Harrison: Our ramp up will consist of hiring many new ATSs and rehab technicians in all of the CBAs Additionally, we are considering several strategic acquisitions.

HME: Why don’t you think The Scooter Store won more standard power wheelchair contracts?

Harrison: It seems that the companies that are national leaders in each bid category tended to lose most of the bids in that category.

HME: You mentioned strategic acquisitions. Does The Scooter Store plan to acquire contract providers in some of the product categories/CBAs in which it didn’t win bids?

Harrison: Yes, if we can make acquisitions at a reasonable price. Some suppliers that won bids now have overly optimistic expectations about what their businesses and their bids are worth.

HME: Does The Scooter Store plan to subcontract bids for product categories like oxygen?

Harrison: Yes.

HME: Why did the company bid for oxygen?

Harrison: Diversification.

HME: Is The Scooter Store trying to become a full-service provider of DME?

Harrison: The Scooter Store would like to help our customers live safely and confidently at their own home for as long as possible. To fulfill that mission will require the addition of several products and services.

HME: How do you respond to concerns that a provider known for wheelchairs won a bid for oxygen? It was even the topic of discussion at a hearing held by Rep.
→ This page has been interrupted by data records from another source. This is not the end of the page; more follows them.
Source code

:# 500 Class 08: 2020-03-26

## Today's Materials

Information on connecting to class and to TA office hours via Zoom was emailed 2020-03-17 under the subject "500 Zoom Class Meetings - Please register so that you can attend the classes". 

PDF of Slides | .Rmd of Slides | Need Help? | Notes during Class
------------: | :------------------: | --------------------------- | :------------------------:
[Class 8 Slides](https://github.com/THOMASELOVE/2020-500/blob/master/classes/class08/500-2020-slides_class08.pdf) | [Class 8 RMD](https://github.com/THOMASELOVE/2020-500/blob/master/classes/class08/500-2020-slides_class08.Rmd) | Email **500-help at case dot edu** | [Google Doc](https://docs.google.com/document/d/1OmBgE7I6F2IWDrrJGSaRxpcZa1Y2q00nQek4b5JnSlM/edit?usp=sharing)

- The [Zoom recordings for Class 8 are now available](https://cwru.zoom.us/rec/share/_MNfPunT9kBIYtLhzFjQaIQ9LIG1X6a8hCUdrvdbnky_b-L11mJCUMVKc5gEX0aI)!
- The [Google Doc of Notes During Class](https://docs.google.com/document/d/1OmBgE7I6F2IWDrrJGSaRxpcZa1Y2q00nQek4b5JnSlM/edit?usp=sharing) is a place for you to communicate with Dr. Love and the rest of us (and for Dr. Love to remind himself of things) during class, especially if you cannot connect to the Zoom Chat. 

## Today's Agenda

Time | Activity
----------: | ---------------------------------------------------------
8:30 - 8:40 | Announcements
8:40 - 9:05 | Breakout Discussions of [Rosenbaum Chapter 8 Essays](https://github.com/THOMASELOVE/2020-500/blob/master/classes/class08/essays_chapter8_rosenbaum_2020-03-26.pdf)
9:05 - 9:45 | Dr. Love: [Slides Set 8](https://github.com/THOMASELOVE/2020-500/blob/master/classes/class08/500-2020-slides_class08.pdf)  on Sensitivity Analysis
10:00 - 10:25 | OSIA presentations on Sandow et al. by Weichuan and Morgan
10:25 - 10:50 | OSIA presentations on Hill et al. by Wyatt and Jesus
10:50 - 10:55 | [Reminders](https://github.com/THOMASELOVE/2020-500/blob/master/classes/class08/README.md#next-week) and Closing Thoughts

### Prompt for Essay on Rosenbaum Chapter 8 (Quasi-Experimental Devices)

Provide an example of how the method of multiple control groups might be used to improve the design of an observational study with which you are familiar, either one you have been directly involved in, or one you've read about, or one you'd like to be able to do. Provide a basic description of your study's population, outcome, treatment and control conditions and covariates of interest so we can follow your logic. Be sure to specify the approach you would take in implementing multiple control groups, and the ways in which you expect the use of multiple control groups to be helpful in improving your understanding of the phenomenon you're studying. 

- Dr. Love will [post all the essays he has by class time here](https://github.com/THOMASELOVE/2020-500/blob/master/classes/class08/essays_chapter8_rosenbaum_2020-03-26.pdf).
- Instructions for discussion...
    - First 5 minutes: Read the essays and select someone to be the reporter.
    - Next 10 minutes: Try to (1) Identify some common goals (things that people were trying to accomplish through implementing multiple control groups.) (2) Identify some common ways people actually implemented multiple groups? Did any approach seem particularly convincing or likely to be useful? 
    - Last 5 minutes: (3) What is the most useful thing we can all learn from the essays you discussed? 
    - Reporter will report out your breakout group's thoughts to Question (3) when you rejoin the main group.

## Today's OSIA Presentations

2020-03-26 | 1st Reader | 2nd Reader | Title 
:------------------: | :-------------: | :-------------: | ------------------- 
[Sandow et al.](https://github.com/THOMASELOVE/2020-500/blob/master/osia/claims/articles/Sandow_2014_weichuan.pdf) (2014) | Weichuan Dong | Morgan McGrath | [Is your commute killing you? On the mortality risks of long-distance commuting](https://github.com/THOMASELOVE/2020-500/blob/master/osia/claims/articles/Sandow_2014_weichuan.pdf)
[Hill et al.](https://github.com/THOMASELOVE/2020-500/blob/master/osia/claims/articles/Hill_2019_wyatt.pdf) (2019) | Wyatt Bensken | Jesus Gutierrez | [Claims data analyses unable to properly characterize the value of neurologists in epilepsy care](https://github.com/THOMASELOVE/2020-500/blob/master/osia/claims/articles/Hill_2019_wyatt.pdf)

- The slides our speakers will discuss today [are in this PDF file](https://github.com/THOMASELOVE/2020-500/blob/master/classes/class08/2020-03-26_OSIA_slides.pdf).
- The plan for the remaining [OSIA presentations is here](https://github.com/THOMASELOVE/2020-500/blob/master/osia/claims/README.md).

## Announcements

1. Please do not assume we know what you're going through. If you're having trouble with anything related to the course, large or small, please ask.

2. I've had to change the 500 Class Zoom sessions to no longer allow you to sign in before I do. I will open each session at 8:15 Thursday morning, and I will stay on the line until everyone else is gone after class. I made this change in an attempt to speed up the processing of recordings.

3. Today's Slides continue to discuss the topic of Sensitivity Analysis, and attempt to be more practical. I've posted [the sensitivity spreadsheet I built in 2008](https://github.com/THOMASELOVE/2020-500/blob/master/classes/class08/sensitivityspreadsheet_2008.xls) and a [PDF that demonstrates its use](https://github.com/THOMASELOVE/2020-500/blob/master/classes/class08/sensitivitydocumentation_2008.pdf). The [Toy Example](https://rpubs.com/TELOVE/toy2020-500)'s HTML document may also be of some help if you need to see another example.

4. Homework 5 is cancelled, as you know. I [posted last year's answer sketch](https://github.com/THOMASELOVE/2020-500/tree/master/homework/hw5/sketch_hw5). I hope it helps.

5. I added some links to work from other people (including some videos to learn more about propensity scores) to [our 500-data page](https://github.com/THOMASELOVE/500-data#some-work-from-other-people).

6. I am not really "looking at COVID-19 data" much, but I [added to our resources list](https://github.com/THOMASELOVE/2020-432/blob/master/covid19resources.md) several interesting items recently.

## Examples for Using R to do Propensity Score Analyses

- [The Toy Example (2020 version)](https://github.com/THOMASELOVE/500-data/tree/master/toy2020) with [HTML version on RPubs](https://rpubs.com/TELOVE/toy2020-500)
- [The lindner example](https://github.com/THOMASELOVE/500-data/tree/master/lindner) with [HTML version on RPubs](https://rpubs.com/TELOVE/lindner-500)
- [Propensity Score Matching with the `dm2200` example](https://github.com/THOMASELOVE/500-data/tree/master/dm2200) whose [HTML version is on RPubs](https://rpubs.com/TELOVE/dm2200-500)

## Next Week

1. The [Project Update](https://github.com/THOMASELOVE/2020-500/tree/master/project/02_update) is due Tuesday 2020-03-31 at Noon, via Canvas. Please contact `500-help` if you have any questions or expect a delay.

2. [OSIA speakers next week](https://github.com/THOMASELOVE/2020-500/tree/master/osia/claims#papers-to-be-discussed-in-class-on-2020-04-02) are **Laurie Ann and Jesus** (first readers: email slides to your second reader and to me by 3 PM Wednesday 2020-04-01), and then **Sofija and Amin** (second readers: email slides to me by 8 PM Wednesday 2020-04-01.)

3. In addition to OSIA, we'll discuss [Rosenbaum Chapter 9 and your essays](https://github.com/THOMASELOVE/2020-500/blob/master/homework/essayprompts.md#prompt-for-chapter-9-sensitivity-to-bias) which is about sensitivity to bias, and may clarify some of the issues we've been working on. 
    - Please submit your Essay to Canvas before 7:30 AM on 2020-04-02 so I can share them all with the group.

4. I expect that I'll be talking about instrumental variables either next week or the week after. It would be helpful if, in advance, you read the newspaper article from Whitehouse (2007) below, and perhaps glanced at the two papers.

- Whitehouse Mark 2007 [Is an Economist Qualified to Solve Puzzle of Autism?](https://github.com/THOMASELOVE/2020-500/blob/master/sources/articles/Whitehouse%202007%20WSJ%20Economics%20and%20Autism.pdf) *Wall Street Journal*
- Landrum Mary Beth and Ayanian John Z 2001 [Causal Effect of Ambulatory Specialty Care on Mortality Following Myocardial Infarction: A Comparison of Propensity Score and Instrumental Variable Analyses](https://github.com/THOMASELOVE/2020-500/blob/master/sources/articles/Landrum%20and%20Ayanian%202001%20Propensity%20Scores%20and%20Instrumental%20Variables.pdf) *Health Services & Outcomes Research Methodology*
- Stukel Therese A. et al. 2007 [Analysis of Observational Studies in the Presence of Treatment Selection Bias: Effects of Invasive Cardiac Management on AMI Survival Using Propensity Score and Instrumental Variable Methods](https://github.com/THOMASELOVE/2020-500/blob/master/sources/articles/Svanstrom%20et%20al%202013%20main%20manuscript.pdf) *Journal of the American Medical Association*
Pete Stark, D-Calif., a couple of weeks ago.

Harrison: I can only assume that Chairman Stark was reacting to very emotional stories from understandably terrified constituents. GMAC (that’s General Motors-the car guys) is one of the largest financial institutions in the country. I know that our name limits us in the minds of some people, but it doesn’t limit us in our mission to provide freedom and independence to our customers.

HME: Does accreditation make The Scooter Store qualified to provide oxygen, a product category that, up until now, it hasn’t provided?

Harrison: Is accreditation, alone, definitive? Clearly not. However, it certainly seems to be a much better indicator than the name of the business, on which some people have chosen to obsess.

HME: In the past, you’ve mentioned that not everyone thinks competitive bidding is bad. Can you explain?

Harrison: Competitive bidding, as a philosophy, is as American as Mom, baseball, and apple pie. But CMS has built rules into this arbitrary price reduction scheme for DME that make it anything but true competitive bidding.